Textpresso, an Information Retrieval and Extraction System for Biological Literature. Start date: March 23, 2006. Expires: Jan. 31, 2009. Amount: $300,000. Principal investigator: Paul Sternberg. Institution: California Institute of Technology. NIH institute: NHGRI.

Funds development of an information retrieval and extraction system called Textpresso that processes the full text of biological papers. A prototype system is already in use at the WormBase and SGD model organism databases, according to the grant abstract. The system separates text into sentences, labels words and phrases according to an ontology, and allows queries to be performed on a database of labeled sentences. The current ontology comprises 37 categories of terms.

MouseCyc: A Biochemical Pathway Database for the Mouse. Start date: April 1, 2006. Expires: Jan. 31, 2009. Amount: $252,000. Principal investigator: Carol Bult. Institution: Jackson Laboratory. NIH institute: NHGRI.
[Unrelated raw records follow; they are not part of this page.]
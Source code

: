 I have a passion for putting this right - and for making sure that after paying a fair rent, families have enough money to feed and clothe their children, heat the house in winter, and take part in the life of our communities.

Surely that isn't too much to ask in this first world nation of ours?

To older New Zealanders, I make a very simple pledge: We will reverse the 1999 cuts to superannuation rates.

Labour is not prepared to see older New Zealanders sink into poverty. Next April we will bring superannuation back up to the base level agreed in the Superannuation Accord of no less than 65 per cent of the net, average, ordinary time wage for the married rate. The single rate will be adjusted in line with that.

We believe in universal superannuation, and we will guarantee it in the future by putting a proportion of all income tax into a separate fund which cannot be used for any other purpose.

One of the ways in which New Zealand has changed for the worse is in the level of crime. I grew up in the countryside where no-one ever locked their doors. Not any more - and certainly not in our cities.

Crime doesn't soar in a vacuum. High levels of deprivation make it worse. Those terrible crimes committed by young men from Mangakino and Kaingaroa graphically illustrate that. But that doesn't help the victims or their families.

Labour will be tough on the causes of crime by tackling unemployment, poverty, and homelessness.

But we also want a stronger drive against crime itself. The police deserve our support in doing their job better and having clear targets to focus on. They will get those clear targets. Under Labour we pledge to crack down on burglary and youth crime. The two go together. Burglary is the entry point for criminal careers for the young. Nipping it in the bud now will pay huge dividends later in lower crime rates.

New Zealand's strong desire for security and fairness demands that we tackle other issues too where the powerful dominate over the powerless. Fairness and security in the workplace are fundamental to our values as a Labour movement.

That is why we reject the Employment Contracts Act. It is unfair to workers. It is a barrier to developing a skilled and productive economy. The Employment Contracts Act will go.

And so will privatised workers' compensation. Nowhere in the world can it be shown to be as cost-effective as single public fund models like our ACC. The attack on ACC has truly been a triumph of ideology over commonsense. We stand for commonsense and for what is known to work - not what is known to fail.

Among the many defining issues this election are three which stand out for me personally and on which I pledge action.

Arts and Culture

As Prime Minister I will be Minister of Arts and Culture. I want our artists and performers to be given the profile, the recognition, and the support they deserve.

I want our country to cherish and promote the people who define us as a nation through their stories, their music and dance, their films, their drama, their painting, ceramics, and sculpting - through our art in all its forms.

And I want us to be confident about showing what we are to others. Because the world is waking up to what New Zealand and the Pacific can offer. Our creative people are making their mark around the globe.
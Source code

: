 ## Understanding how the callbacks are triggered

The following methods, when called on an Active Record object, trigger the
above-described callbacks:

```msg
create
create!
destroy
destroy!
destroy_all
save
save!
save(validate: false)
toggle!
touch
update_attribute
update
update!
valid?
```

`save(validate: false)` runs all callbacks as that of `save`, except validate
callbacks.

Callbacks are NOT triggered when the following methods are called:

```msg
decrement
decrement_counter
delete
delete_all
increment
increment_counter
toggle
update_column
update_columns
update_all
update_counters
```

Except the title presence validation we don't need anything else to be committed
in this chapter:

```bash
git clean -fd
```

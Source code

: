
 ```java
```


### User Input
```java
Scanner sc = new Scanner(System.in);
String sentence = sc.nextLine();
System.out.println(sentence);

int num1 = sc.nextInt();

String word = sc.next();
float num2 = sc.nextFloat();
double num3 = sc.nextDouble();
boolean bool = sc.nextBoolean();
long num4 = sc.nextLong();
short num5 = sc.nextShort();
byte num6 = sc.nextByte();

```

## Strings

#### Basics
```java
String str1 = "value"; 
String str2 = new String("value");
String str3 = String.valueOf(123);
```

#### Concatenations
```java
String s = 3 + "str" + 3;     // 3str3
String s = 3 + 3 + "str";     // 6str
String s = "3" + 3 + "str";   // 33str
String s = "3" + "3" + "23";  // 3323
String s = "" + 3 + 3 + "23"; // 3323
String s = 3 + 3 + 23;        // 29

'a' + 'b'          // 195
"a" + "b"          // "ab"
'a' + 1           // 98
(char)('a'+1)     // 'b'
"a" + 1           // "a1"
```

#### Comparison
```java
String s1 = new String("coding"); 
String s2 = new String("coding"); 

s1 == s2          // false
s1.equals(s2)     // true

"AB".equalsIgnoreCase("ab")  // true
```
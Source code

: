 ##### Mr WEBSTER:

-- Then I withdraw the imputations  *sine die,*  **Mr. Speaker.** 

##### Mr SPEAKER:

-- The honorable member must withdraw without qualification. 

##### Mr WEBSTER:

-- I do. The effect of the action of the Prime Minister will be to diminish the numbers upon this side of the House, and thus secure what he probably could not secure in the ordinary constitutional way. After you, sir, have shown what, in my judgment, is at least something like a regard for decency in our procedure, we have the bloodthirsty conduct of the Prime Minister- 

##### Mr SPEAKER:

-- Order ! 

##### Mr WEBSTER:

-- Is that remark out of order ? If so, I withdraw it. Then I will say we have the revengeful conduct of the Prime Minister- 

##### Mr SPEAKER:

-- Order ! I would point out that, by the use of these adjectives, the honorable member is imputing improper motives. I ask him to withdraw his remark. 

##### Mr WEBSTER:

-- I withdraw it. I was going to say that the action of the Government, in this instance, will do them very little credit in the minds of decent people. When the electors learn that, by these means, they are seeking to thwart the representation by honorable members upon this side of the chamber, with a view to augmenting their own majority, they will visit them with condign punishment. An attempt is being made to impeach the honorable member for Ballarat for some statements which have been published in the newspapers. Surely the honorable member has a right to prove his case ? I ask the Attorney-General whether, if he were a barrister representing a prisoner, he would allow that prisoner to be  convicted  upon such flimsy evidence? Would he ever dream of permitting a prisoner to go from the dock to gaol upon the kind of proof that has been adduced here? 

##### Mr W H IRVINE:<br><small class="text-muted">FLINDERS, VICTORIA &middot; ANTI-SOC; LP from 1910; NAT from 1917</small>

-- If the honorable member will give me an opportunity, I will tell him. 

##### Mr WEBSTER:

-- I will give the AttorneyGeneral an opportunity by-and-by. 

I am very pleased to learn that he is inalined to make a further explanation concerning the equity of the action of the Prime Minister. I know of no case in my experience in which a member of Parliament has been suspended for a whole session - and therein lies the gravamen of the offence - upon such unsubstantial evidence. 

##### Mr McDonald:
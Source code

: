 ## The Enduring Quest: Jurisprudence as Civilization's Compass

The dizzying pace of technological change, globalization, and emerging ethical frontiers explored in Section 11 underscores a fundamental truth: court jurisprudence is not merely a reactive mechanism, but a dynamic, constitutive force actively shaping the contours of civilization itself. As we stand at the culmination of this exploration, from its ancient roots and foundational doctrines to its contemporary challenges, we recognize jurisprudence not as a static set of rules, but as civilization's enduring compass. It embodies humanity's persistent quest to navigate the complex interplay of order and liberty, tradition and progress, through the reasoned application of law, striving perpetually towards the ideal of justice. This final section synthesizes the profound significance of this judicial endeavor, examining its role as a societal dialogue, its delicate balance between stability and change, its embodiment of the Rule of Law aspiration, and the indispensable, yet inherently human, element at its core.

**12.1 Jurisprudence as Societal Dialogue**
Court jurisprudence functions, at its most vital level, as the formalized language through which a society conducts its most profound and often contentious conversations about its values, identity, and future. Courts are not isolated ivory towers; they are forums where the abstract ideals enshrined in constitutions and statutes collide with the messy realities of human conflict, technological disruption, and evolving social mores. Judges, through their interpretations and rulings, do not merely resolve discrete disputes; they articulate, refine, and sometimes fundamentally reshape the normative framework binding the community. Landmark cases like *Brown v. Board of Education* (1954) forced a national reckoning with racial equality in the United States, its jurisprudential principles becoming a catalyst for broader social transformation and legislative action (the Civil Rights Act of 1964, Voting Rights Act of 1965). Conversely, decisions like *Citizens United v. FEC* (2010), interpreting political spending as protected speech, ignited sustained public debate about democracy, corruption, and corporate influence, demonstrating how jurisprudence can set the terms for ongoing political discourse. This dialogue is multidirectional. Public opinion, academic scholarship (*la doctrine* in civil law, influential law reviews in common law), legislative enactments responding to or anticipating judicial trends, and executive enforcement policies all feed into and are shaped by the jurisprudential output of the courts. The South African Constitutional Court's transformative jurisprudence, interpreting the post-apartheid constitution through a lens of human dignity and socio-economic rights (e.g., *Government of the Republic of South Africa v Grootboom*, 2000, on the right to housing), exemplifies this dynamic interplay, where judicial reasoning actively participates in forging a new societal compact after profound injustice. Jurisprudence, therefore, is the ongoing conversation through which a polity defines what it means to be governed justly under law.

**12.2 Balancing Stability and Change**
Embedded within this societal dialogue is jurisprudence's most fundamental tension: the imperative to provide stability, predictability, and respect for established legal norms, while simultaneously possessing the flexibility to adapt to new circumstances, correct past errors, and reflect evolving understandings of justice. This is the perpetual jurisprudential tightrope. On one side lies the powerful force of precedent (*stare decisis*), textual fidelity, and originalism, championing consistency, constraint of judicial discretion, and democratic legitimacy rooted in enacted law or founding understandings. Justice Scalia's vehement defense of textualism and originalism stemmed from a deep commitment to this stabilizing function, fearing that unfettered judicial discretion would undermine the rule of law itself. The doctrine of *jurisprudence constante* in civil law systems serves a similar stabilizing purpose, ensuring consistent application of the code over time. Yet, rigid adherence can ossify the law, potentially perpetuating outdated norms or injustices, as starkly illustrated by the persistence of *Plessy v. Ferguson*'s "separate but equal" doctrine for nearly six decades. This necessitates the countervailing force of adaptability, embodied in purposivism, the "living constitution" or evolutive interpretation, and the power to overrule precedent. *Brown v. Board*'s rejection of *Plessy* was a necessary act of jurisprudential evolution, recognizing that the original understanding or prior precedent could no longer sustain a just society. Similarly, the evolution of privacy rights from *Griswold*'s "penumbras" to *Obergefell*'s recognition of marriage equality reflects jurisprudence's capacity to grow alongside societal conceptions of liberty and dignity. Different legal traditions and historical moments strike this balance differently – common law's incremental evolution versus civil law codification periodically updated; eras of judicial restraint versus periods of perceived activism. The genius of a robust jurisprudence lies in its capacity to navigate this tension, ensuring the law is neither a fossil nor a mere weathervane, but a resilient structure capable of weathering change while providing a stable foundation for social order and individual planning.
Proposal to develop MouseCyc, a biochemical pathway genome database for the mouse that will be integrated with curated information on phenotypes, gene expression data, functional annotations, and mammalian homology for mouse genes available from the Mouse Genome Informatics database. The grantees plan to use the Pathway Tools suite of software to implement the database.

Shape Optimizing Diffeomorphisms for Computational Biology. Start date: April 1, 2006. Expires: March 31, 2010. Amount: $365,513. Principal investigator: James Gee. Institution: University of Pennsylvania. NIH institute: NIBIB.

Funds development of a new system for "rigorous spatiotemporal medical image analysis in a large scale computing environment" for neuroimaging, according to the grant abstract. The goal of the project is to associate changes that occur in an individual over time with causes, including "innate population variability, injury, pathology, or the effects of genotype on phenotype." The method will use the recently proposed Diffeomorphometry system, which "quantifies and relates these variables to an optimal spatiotemporal coordinate system."

Predicting Drug Mechanism Via Chemogenomic Profiling. Start date: April 1, 2006. Expires: March 31, 2011. Amount: $324,500. Principal investigator: Timothy Stevens Gardner. Institution: Boston University Charles River Campus. NIH institute: NIGMS.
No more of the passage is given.